Music is often portrayed as being at the crossroads of mathematics and artistic emotion. Many would argue that there’s an inherent tension between the calculated nature of math and the spirited talent of an artist. One team of researchers is looking to change this conversation.
In a study published Tuesday by the American Institute of Physics, scientists at The University of Tokyo proposed a new “nonlinear time series method” for analyzing irregularities in global music structures. This method was developed to overcome the limitations of past tools, and it aims to visualize musical features such as rhythm and tone through two-dimensional graphs and models.
Some musicians, particularly those with a background in mathematics, recognize the subtle calculations involved in composing or performing a piece. Terry Everson, the director of undergraduate studies at the School of Music in Boston University’s College of Fine Arts, said professionals in the two fields often share a common mission.
“There are a lot of musicians who have at least some propensity that seems to resonate and relate well back and forth,” Everson said. “I think mathematics, pure mathematics, is something of a search for order, and I think music often times … is a very ordered kind of expression.”
This sense of order is often genre-specific, said Michael Reynolds, a CFA professor and the cellist in the Muir String Quartet. While many pieces of the 20th century embrace irregularities in rhythm, Reynolds noted that older genres share structural similarities, to a certain extent.
“There’s always a certain amount of symmetry, particularly in classical and romantic and early contemporary composers,” Reynolds said, “in terms of how they structure a piece so that there is always one climactic moment and some sub-climactic moments and some little hills on the way to those moments.”
The scientists’ proposed model is able to dive deeper into the mathematics behind such climaxes and sub-climaxes, which Reynolds said would help listeners understand the narrative behind certain pieces.
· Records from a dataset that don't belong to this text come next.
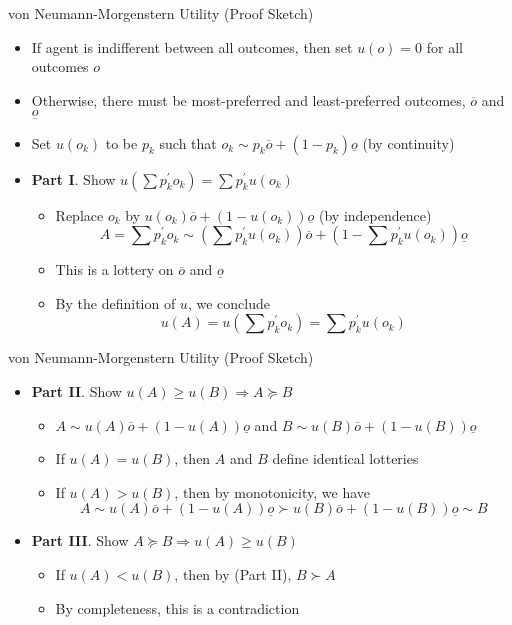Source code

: \documentclass[11pt,aspectratio=169]{beamer}
\begin{document}
  \begin{frame}{von Neumann-Morgenstern Utility (Proof Sketch)}
   \begin{itemize}[<+->]
    \item If agent is indifferent between all outcomes, then set $u(o) = 0$ for all outcomes $o$
    \item Otherwise, there must be most-preferred and least-preferred outcomes, $\overline{o}$ and $\underline{o}$
    \item Set $u(o_k)$ to be $p_k$ such that $o_k \sim p_k\overline{o}+(1-p_k)\underline{o}$ (by \alert{continuity})
    \item \textbf{Part I}.
    Show $u\left(\sum p^\prime_k o_k\right) = \sum p^\prime_k u(o_k)$
    \begin{itemize}[<.(1)->]
     \item Replace $o_k$ by $u(o_k)\overline{o}+(1-u(o_k))\underline{o}$ (by \alert{independence})
      \[A = \sum p^\prime_k o_k \sim \left(\sum p^\prime_k u(o_k)\right) \overline{o} + \left(1-\sum p^\prime_k u(o_k)\right)\underline{o}\]
     \item This is a lottery on $\overline{o}$ and $\underline{o}$
     \item By the definition of $u$, we conclude
       \[u(A) = u\left(\sum p^\prime_k o_k\right) = \sum p^\prime_k u(o_k)\]
    \end{itemize}
   \end{itemize}
  \end{frame}
  
  \begin{frame}{von Neumann-Morgenstern Utility (Proof Sketch)}
   \begin{itemize}[<+->]
    \item \textbf{Part II}.
    Show $u(A) \ge u(B) \Longrightarrow A \succeq B$
    \begin{itemize}[<.(1)->]
     \item $A \sim u(A)\overline{o} + (1-u(A))\underline{o}$ and $B \sim u(B)\overline{o} + (1-u(B))\underline{o}$
     \item If $u(A) = u(B)$, then $A$ and $B$ define identical lotteries
     \item If $u(A) > u(B)$, then by \alert{monotonicity}, we have
     \[A \sim u(A)\overline{o} + (1-u(A))\underline{o} \succ u(B)\overline{o} + (1-u(B))\underline{o} \sim B\]
    \end{itemize}
    \item \textbf{Part III}.
    Show $A \succeq B \Longrightarrow u(A) \ge u(B)$
    \begin{itemize}[<.(1)->]
     \item If $u(A) < u(B)$, then by (Part II), $B \succ A$
     \item By \alert{completeness}, this is a contradiction
    \end{itemize}
   \end{itemize}
  \end{frame}
  
\end{document}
“Every good piece has a storyline of some sort, and I think this can help a listener … come away and say, ‘Oh I kind of understood what that story was about, what the structure was, where the emotional highs and lows were,’” Reynolds said. “Anything that increases awareness is always a good thing.”
Sam Headrick, a professor of music composition and theory in CFA, agreed with Reynolds in championing a broader understanding of musical structure. He also drew attention to the similarly broad array of emotions brought forth by music.
“The different aspects of rhythm are going to create a different emotional palette,” he said. “If you have a piece with very jagged, asymmetrical meters and so forth, that might create a different emotional response than something that is more repetitive and predictable … Any type of input that helps one understand the overall shape or communicate some aspect of the drama, that’s going to be helpful.”
The potentially problematic nature of the study comes into play with analyzing the visualization, according to Marié Abe, an ethnomusicologist and professor in CFA. Abe said Western culture practices “ocularcentrism,” or favoring vision over the other senses, which poses a threat to the auditory side of music.
“I think the impulse to want to decode sound by visualizing it in a way comes from it,” Abe said. “I think there are a lot of positives, but I also feel that there’s an importance to paying attention to just the act of practicing and sound itself.”
Abe credited the culturally specific potential of the scientists’ method, but also warned against universalizing emotional reactions to certain pieces of music, as the AIP did in its Tuesday press release.
“I think that’s kind of a dangerous assumption, that there’s this universal relationship that you can decode by visualizing sound,” she said. “Each culture becomes socialized to hear sounds in a certain way … I would definitely resist the narrative of this being the key to answering the mystery between human emotion and music.”
A possible solution would be to use the new technology as a mere means to understand and strengthen composition and performing skills rather than as a way to analyze global emotions, both Headrick and Everson said. This would make the method a positive resource for music professionals.
“All research is good because there are going to be some people that think something about this research stimulates them and makes them successful, whereas someone else may not be interested and may not use this new technology,” Headrick said.
Everson, who also instructs CFA students on trumpet performance, said a simplified visualization could be helpful while communicating difficult techniques to his students. However, he added that the quantifiable element of the research shouldn’t distract from artistry.
“I hope we never get rid of the art,” he said. “I don’t think we will. I tend to believe that there’s something in the human spirit and soul that’s more intangible … There are elements of this that I would think there could be some pedagogical use for.”